Tuesday, September 10, 2019

Standing Ovation at Vanderbilt University

Since there was not a whole lot of news in the financial markets during the month of August, I thought I would tell you about the time I received a standing ovation at Vanderbilt University. I will not share the details yet, rather just force you to read all of this other important information before you get there, but I think that you will be entertained. There are very few times in your life when you could receive a standing ovation from 14,000 people in an arena and not be appreciative. I think you will see that the ovation was totally warranted.

I also want to cover some other areas in this posting that I find interesting and I hope you will too. I continue to marvel at the flood of misinformation that is available everywhere today. I am almost of the opinion that constitutes a conspiracy of fake news more to embarrass the President than to educate investors. I want to cover some items that I think are important and you should evaluate. I also want to discuss the investment quality of bonds at the current time with the extraordinarily low interest rates we are enjoying. All of this new and exciting information follows, but now I must cover the financial markets for the month of August 2019.
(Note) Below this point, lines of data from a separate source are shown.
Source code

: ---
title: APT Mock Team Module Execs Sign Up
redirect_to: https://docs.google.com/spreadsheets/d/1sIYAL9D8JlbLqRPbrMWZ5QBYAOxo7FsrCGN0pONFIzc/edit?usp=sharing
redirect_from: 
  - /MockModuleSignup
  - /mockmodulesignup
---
Ava and Josh with the Statue of Liberty

As most of you know the month of August is a slow trading time and historically one of the worst trading months of the year. The month of August 2019 really was uneventful for the most part. The Standard & Poor’s Index of 500 stocks was down 1.6% for August, but continues to be up 18.3% for the year 2019. I would like to point out that this S&P 500 index had been up an average of 13.4% for the last 10 years. The NASDAQ Composite was down 2.5% in August and up 20.9% for the year 2019 and averages 16.1% for the ten-year period. The Dow Jones Industrial Average was down 1.3% in August, up 15.1% for the year 2019, and up annually 13.6% for the last 10 years. The Barclay’s Aggregate Bond Index was actually positive in August, up 2.6%, for the year 2019 it is up 9.1% and it has average annual returns of 3.9% over the last ten-year period. As you can see, each of the major market indexes performed roughly 4 times the bond index over the last decade.
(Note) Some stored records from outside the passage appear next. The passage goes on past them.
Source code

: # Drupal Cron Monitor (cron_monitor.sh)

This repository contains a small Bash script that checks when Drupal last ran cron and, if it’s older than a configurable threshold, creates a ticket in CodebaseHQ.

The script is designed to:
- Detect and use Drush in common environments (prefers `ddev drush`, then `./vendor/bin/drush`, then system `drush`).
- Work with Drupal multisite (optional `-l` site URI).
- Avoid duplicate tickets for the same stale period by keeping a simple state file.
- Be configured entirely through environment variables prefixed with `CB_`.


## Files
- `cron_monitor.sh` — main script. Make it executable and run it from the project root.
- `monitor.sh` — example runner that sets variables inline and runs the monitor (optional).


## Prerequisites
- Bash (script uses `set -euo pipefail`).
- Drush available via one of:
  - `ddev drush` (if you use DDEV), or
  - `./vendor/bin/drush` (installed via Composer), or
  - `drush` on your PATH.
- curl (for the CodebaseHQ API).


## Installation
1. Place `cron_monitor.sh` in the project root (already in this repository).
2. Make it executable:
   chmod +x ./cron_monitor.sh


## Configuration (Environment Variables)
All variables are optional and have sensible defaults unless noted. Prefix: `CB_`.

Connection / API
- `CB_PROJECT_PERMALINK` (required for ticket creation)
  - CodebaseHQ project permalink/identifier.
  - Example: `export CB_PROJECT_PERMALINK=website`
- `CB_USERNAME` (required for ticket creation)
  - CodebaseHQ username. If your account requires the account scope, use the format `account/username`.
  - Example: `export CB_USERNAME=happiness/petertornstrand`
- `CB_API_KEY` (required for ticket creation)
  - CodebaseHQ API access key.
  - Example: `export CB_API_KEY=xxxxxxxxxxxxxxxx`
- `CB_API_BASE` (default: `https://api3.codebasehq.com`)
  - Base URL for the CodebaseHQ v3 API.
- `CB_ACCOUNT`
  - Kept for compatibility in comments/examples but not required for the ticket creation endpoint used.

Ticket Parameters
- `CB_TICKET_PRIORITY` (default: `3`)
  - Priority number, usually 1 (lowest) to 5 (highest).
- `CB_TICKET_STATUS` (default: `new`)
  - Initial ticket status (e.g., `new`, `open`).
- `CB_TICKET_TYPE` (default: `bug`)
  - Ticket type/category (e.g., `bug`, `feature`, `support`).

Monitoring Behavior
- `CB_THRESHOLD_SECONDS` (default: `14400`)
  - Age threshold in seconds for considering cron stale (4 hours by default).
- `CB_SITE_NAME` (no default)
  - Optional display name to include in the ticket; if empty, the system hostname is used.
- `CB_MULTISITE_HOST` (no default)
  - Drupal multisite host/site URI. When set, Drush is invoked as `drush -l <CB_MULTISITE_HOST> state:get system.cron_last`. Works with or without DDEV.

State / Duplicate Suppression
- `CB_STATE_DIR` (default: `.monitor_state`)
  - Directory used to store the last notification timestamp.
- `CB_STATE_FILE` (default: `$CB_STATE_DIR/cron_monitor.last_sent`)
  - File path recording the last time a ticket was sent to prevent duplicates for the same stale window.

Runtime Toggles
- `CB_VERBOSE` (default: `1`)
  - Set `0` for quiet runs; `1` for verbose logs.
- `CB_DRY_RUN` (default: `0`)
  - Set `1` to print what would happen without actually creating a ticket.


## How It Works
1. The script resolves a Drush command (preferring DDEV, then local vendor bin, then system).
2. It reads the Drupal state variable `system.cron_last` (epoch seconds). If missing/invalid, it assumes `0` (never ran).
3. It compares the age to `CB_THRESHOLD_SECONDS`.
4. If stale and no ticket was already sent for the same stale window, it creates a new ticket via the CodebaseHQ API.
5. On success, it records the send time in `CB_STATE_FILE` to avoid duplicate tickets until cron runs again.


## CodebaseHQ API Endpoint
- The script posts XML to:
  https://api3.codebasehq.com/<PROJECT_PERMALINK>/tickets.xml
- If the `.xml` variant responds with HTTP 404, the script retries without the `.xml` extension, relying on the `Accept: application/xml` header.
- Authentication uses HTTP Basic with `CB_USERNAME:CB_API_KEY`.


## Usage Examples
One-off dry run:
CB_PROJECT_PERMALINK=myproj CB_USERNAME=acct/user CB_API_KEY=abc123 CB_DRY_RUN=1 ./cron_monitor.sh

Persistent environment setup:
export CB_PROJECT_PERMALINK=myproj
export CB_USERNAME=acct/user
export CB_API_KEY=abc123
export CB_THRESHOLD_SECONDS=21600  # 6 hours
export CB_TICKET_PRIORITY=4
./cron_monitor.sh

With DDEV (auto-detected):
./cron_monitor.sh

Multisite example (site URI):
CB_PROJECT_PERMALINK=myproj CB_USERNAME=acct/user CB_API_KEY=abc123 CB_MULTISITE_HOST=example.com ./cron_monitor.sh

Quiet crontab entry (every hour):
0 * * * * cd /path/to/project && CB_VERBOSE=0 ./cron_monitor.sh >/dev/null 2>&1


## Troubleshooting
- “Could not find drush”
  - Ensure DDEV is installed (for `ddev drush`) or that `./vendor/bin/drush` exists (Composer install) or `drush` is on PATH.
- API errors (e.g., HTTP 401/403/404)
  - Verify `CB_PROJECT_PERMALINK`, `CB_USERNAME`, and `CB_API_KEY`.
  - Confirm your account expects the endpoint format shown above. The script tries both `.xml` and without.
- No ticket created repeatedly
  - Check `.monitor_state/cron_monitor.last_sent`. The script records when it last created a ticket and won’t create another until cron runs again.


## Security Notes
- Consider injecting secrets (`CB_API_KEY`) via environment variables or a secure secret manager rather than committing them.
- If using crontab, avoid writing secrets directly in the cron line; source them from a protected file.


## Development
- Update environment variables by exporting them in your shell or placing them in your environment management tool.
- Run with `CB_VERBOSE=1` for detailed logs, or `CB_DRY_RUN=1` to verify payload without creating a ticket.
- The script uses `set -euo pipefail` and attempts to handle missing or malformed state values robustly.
I watch the major financial television news every day and am often amused by either the lack of veracity or the distortion of what they are reporting. When the short-term yield inversion occurred recently, the commentators were almost breathless in their explanation. Never have I seen such hysterics over such a totally meaningless financial occurrence. While we talk about the rate inversion, what we are really talking about is when the two-year treasury interest rate exceeds the interest rate of the ten-year treasury. It is quite an unusual time we have now where we have a one-month treasury yielding 2% and basically a 30-year treasury yielding less than 2%. So basically, you could buy a bond for one-month and make 2%, or you could buy a bond for 30 years and make roughly 2%. Does that make any economic sense to anyone?

Think about it just for a second. If you believe, as I do, that inflation will average roughly 2% for the next generation, why would anyone buy a 30-year bond yielding basically the rate of inflation? By basic economics alone, that bond would generate in real dollars no gain to you for the next 3 decades. Couple that with the fact that currently there is over 13 trillion dollars in European and Asian government bonds that have a negative rate of return. Basically, in Germany you could buy a $10,000 treasury bond and at the end of 10-years they would return $9,800 to you. I am trying to illustrate the absurdity of the situation and question why any informed investor would make that choice.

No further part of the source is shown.